— Exercise —
Copy each line of the entries that contains the word "personal".
++++++
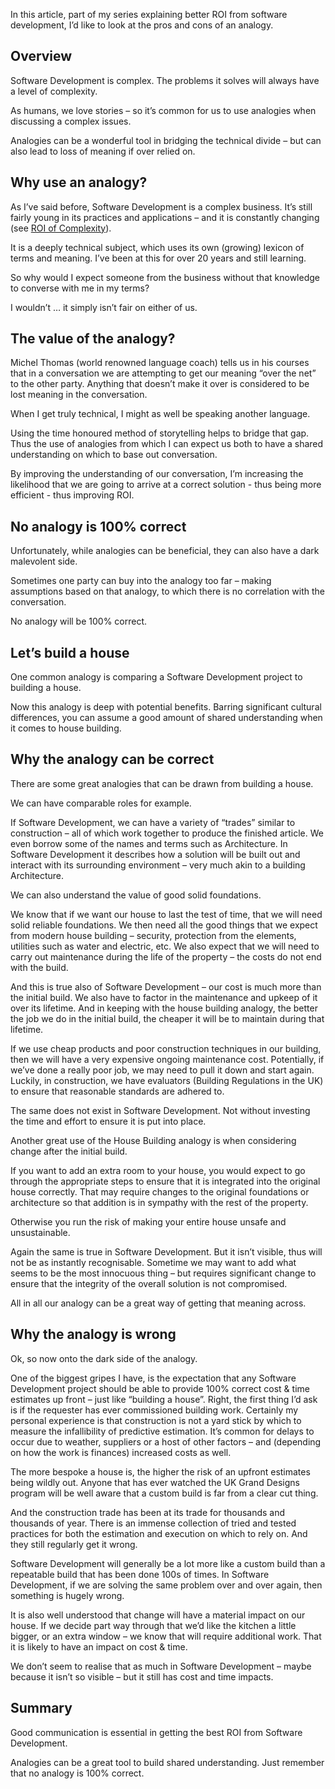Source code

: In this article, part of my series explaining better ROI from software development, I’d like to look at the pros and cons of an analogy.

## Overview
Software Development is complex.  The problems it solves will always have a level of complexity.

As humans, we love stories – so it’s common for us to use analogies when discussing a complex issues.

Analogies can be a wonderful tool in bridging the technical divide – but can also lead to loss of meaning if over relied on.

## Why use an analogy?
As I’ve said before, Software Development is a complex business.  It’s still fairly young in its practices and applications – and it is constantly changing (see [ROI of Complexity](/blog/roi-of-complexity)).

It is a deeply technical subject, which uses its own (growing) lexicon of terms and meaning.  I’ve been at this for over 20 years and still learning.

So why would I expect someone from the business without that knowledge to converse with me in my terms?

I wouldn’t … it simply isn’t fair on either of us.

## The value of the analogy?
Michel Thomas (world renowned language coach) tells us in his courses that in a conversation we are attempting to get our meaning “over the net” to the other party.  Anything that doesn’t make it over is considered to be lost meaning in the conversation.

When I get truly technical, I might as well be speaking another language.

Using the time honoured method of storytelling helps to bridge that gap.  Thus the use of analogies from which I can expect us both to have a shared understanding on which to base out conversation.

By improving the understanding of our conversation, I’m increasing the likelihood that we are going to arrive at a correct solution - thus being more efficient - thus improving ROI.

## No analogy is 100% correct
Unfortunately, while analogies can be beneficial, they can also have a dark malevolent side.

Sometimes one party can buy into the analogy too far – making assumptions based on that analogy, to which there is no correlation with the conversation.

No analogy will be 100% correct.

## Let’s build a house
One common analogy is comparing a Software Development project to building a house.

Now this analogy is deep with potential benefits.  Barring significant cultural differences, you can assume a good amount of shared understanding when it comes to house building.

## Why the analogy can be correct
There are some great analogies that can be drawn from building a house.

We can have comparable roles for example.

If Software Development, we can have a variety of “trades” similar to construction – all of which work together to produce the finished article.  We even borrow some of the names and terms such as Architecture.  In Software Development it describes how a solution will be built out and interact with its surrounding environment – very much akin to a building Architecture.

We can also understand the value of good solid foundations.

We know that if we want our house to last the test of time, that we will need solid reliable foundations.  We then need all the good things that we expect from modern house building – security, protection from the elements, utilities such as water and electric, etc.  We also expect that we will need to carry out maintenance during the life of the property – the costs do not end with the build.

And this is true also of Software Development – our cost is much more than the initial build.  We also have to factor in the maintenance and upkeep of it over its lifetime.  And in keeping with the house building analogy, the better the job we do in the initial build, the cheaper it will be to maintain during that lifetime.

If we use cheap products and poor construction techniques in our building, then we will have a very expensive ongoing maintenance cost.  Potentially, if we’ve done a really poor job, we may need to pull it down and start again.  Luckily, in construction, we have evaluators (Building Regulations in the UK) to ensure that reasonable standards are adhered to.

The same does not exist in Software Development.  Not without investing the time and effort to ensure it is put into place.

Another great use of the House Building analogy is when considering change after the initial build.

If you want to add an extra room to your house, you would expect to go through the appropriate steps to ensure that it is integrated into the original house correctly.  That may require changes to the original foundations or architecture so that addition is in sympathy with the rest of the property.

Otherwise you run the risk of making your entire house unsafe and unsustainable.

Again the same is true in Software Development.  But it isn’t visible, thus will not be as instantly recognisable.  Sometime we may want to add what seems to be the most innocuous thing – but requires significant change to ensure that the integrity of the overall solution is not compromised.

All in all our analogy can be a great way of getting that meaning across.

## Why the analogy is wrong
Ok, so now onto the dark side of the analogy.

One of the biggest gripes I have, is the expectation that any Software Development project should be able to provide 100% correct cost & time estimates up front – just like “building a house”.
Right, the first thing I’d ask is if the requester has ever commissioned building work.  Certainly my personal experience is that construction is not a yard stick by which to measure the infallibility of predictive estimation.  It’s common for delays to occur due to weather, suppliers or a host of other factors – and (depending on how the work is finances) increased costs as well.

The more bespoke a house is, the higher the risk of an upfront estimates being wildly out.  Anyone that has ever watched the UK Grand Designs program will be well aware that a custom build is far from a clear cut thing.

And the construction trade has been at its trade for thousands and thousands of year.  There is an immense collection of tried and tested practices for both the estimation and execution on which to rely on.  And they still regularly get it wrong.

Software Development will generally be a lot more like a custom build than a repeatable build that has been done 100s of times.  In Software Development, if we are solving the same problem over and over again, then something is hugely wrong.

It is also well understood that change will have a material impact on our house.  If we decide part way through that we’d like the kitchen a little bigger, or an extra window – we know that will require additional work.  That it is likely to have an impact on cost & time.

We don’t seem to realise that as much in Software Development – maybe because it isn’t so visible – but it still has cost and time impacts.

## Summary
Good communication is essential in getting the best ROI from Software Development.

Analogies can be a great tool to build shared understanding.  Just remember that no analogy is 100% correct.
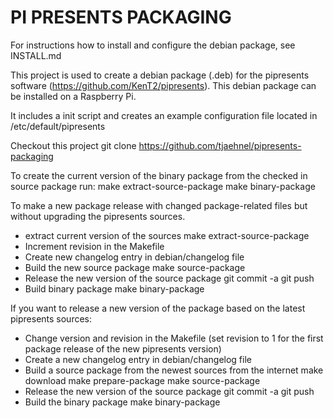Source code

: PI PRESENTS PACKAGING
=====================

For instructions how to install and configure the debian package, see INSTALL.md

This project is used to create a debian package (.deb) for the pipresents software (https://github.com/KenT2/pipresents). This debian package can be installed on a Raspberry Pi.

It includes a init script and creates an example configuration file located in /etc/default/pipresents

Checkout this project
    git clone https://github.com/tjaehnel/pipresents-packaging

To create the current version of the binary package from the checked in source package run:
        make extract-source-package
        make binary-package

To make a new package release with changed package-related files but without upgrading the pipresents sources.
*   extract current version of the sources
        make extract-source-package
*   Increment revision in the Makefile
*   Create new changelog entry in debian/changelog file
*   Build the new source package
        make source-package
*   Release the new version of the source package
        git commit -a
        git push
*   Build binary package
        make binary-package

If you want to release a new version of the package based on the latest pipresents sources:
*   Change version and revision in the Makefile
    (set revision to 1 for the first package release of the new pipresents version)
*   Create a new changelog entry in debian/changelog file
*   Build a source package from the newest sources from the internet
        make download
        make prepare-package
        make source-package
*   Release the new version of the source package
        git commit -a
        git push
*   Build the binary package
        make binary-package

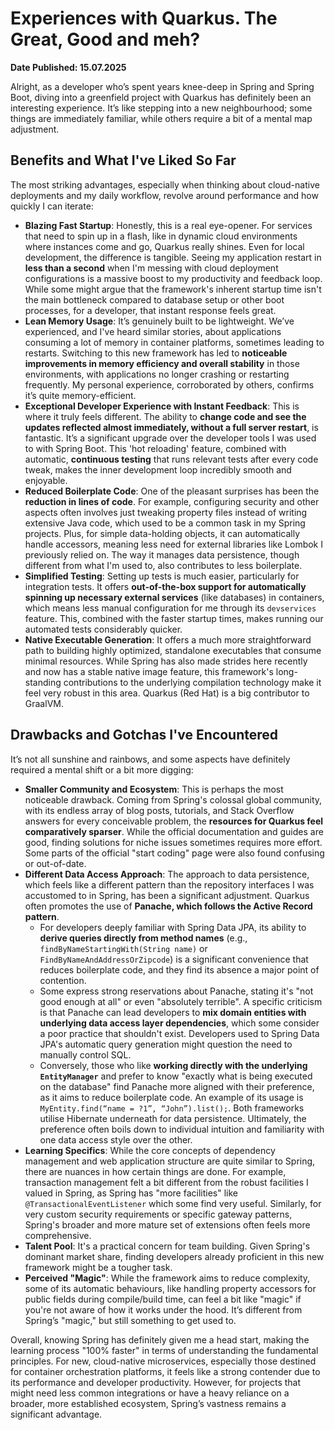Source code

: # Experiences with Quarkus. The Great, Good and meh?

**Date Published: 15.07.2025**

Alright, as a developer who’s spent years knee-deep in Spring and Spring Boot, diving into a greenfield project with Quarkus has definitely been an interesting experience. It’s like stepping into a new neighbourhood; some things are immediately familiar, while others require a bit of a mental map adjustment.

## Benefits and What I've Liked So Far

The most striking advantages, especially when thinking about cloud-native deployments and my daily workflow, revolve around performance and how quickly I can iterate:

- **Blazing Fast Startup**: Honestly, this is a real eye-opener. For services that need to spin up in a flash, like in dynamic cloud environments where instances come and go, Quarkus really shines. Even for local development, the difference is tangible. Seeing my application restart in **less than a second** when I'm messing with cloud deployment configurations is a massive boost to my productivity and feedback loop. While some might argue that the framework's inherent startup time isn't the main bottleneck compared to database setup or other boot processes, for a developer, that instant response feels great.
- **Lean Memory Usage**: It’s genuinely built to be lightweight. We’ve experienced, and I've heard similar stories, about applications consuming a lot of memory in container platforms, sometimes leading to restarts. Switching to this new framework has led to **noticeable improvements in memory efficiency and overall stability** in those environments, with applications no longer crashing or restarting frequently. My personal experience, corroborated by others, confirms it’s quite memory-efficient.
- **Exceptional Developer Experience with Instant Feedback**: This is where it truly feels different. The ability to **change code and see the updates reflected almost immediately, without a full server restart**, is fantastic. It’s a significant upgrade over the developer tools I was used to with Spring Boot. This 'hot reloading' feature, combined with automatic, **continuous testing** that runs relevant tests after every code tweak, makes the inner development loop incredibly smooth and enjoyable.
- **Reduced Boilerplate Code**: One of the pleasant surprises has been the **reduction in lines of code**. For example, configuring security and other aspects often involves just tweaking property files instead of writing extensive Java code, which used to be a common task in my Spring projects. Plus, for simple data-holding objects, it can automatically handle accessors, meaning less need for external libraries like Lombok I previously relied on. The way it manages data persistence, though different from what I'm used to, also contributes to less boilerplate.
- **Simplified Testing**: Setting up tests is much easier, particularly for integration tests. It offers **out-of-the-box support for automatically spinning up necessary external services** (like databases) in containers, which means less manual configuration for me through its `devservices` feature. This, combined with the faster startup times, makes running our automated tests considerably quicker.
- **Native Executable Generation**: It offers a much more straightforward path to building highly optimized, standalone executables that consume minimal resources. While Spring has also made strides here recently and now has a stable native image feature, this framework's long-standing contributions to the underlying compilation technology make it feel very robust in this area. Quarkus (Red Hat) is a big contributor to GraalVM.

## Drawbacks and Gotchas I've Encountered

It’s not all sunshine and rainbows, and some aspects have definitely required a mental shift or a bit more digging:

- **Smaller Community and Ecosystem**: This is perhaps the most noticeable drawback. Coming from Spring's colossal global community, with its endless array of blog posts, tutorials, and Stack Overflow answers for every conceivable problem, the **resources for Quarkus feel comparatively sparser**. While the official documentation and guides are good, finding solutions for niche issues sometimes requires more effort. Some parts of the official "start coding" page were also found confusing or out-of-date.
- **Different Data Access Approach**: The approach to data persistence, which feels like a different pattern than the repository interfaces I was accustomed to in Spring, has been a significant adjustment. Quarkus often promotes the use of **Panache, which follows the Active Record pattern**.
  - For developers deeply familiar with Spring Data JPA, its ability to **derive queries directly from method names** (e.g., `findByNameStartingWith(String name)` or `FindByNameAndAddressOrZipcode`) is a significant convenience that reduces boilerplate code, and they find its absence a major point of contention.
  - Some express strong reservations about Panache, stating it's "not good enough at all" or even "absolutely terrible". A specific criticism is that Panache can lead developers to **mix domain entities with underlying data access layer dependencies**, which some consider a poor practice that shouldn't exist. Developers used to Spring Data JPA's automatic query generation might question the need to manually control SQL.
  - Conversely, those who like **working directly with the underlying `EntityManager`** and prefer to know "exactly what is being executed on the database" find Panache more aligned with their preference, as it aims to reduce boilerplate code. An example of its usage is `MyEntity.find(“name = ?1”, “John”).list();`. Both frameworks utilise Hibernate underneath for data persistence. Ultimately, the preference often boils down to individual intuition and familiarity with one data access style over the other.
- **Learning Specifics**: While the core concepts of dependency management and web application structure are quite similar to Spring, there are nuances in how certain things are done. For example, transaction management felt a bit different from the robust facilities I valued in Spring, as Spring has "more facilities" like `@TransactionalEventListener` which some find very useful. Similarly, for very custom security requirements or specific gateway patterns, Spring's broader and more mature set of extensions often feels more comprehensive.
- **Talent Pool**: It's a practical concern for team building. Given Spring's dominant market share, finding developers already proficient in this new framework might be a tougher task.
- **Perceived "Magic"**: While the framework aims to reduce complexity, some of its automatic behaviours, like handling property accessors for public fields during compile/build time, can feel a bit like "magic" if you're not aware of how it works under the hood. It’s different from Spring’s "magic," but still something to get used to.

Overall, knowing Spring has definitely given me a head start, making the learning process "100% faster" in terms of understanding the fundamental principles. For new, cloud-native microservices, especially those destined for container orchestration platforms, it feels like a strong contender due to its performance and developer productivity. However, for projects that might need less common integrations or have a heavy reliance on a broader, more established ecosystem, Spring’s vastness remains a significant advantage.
++++++
— Response to this task —
Right, the first thing I’d ask is if the requester has ever commissioned building work.  Certainly my personal experience is that construction is not a yard stick by which to measure the infallibility of predictive estimation.  It’s common for delays to occur due to weather, suppliers or a host of other factors – and (depending on how the work is finances) increased costs as well.
- **Lean Memory Usage**: It’s genuinely built to be lightweight. We’ve experienced, and I've heard similar stories, about applications consuming a lot of memory in container platforms, sometimes leading to restarts. Switching to this new framework has led to **noticeable improvements in memory efficiency and overall stability** in those environments, with applications no longer crashing or restarting frequently. My personal experience, corroborated by others, confirms it’s quite memory-efficient.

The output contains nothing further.